But John Neville was pretty well versed in such small subterfuges as help a man out of a dinner engagement which he does not want to accept. "I've got a man dining with me to-morrow night here," he announced, "so that I couldn't go if I wanted ever so much."

"Who's the man?" enquired Fleming with interest.

"I don't know, I haven't asked him yet," returned Neville coolly; "but I suppose I shall have to go over there the next day and see about their blessed wax-works. The thing is--will you go with me? because I don't mean to go alone, not at any price." "Oh, I'll go with you," said Fleming cheerfully; "I'm safe enough from their blandishments."

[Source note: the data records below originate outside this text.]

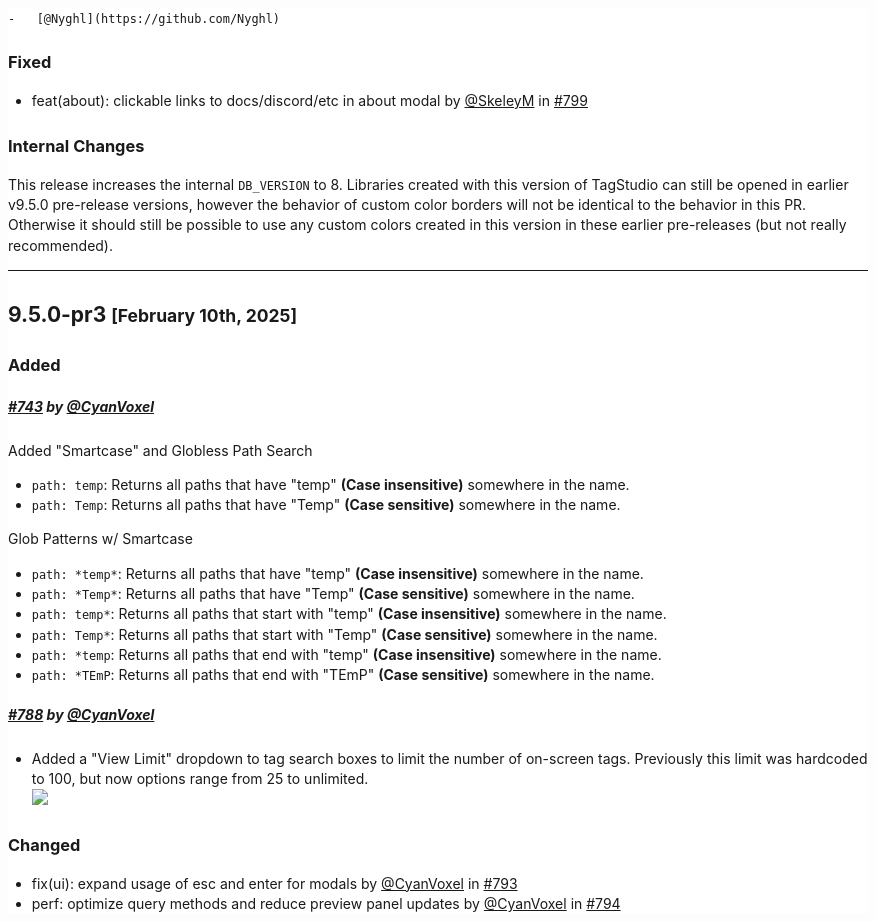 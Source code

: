    -   [@Nyghl](https://github.com/Nyghl)

### Fixed

-   feat(about): clickable links to docs/discord/etc in about modal by [@SkeleyM](https://github.com/SkeleyM) in [#799](https://github.com/TagStudioDev/TagStudio/pull/799)

### Internal Changes

This release increases the internal `DB_VERSION` to 8. Libraries created with this version of TagStudio can still be opened in earlier v9.5.0 pre-release versions, however the behavior of custom color borders will not be identical to the behavior in this PR. Otherwise it should still be possible to use any custom colors created in this version in these earlier pre-releases (but not really recommended).

---

## 9.5.0-pr3 <small>[February 10th, 2025]</small>

### Added

##### [#743](https://github.com/TagStudioDev/TagStudio/pull/743) by [@CyanVoxel](https://github.com/CyanVoxel)

Added "Smartcase" and Globless Path Search

-   `path: temp`: Returns all paths that have "temp" **(Case insensitive)** somewhere in the name.
-   `path: Temp`: Returns all paths that have "Temp" **(Case sensitive)** somewhere in the name.

Glob Patterns w/ Smartcase

-   `path: *temp*`: Returns all paths that have "temp" **(Case insensitive)** somewhere in the name.
-   `path: *Temp*`: Returns all paths that have "Temp" **(Case sensitive)** somewhere in the name.
-   `path: temp*`: Returns all paths that start with "temp" **(Case insensitive)** somewhere in the name.
-   `path: Temp*`: Returns all paths that start with "Temp" **(Case sensitive)** somewhere in the name.
-   `path: *temp`: Returns all paths that end with "temp" **(Case insensitive)** somewhere in the name.
-   `path: *TEmP`: Returns all paths that end with "TEmP" **(Case sensitive)** somewhere in the name.

##### [#788](https://github.com/TagStudioDev/TagStudio/pull/788) by [@CyanVoxel](https://github.com/CyanVoxel)

-   Added a "View Limit" dropdown to tag search boxes to limit the number of on-screen tags. Previously this limit was hardcoded to 100, but now options range from 25 to unlimited.  
    <img width="350" src="https://github.com/user-attachments/assets/7f7da065-888d-4fe5-a4e7-f99447bcce98" />

### Changed

-   fix(ui): expand usage of esc and enter for modals by [@CyanVoxel](https://github.com/CyanVoxel) in [#793](https://github.com/TagStudioDev/TagStudio/pull/793)
-   perf: optimize query methods and reduce preview panel updates by [@CyanVoxel](https://github.com/CyanVoxel) in [#794](https://github.com/TagStudioDev/TagStudio/pull/794)
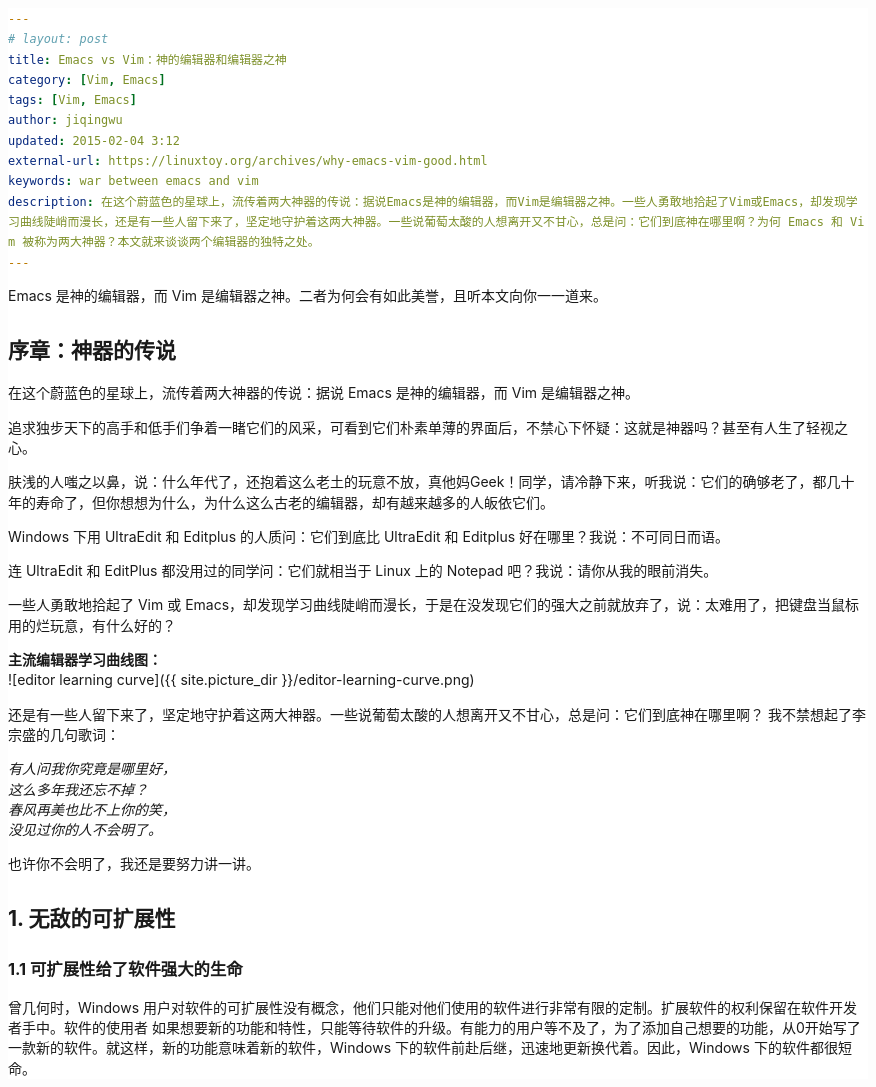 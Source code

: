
 ```yaml
---
# layout: post
title: Emacs vs Vim：神的编辑器和编辑器之神
category: [Vim, Emacs]
tags: [Vim, Emacs]
author: jiqingwu
updated: 2015-02-04 3:12
external-url: https://linuxtoy.org/archives/why-emacs-vim-good.html
keywords: war between emacs and vim
description: 在这个蔚蓝色的星球上，流传着两大神器的传说：据说Emacs是神的编辑器，而Vim是编辑器之神。一些人勇敢地拾起了Vim或Emacs，却发现学习曲线陡峭而漫长，还是有一些人留下来了，坚定地守护着这两大神器。一些说葡萄太酸的人想离开又不甘心，总是问：它们到底神在哪里啊？为何 Emacs 和 Vim 被称为两大神器？本文就来谈谈两个编辑器的独特之处。
---
```


Emacs 是神的编辑器，而 Vim 是编辑器之神。二者为何会有如此美誉，且听本文向你一一道来。



## 序章：神器的传说

在这个蔚蓝色的星球上，流传着两大神器的传说：据说 Emacs 是神的编辑器，而 Vim 是编辑器之神。

追求独步天下的高手和低手们争着一睹它们的风采，可看到它们朴素单薄的界面后，不禁心下怀疑：这就是神器吗？甚至有人生了轻视之心。

肤浅的人嗤之以鼻，说：什么年代了，还抱着这么老土的玩意不放，真他妈Geek！同学，请冷静下来，听我说：它们的确够老了，都几十年的寿命了，但你想想为什么，为什么这么古老的编辑器，却有越来越多的人皈依它们。

Windows 下用 UltraEdit 和 Editplus 的人质问：它们到底比 UltraEdit 和 Editplus 好在哪里？我说：不可同日而语。

连 UltraEdit 和 EditPlus 都没用过的同学问：它们就相当于 Linux 上的 Notepad 吧？我说：请你从我的眼前消失。

一些人勇敢地拾起了 Vim 或 Emacs，却发现学习曲线陡峭而漫长，于是在没发现它们的强大之前就放弃了，说：太难用了，把键盘当鼠标用的烂玩意，有什么好的？




**主流编辑器学习曲线图：**  
![editor learning curve]({{ site.picture_dir }}/editor-learning-curve.png)

还是有一些人留下来了，坚定地守护着这两大神器。一些说葡萄太酸的人想离开又不甘心，总是问：它们到底神在哪里啊？ 我不禁想起了李宗盛的几句歌词：

_有人问我你究竟是哪里好，  
这么多年我还忘不掉？  
春风再美也比不上你的笑，  
没见过你的人不会明了。_

也许你不会明了，我还是要努力讲一讲。




## 1. 无敌的可扩展性

### 1.1 可扩展性给了软件强大的生命

曾几何时，Windows 用户对软件的可扩展性没有概念，他们只能对他们使用的软件进行非常有限的定制。扩展软件的权利保留在软件开发者手中。软件的使用者 如果想要新的功能和特性，只能等待软件的升级。有能力的用户等不及了，为了添加自己想要的功能，从0开始写了一款新的软件。就这样，新的功能意味着新的软件，Windows 下的软件前赴后继，迅速地更新换代着。因此，Windows 下的软件都很短命。


[Emacs]: http://www.gnu.org/software/emacs/
[Vim.org]: http://www.vim.org/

With a mind thus set at ease, John Neville replied to Mrs. Everard's note.

"I fear," he said, "that you over-rate my accomplishments; but if I am here when the wax-works come off, I shall be charmed to give you any help in my power. I am very sorry that I have a

man dining here to-morrow evening, so that it is impossible for me to accept your kind invitation. But I will come over in the afternoon of the next day, and take my chance of finding you at home."

"I think," said John Neville, when he had read this production to Fleming," that that takes me out of the difficulty very neatly." "I believe I'm on duty the day after to-morrow," said Fleming maliciously.

"Oh, no, you're not. And if you are I'll get Towser to me," answered John Neville with a laugh.

CHAPTER II.

DEAR HERMIONE.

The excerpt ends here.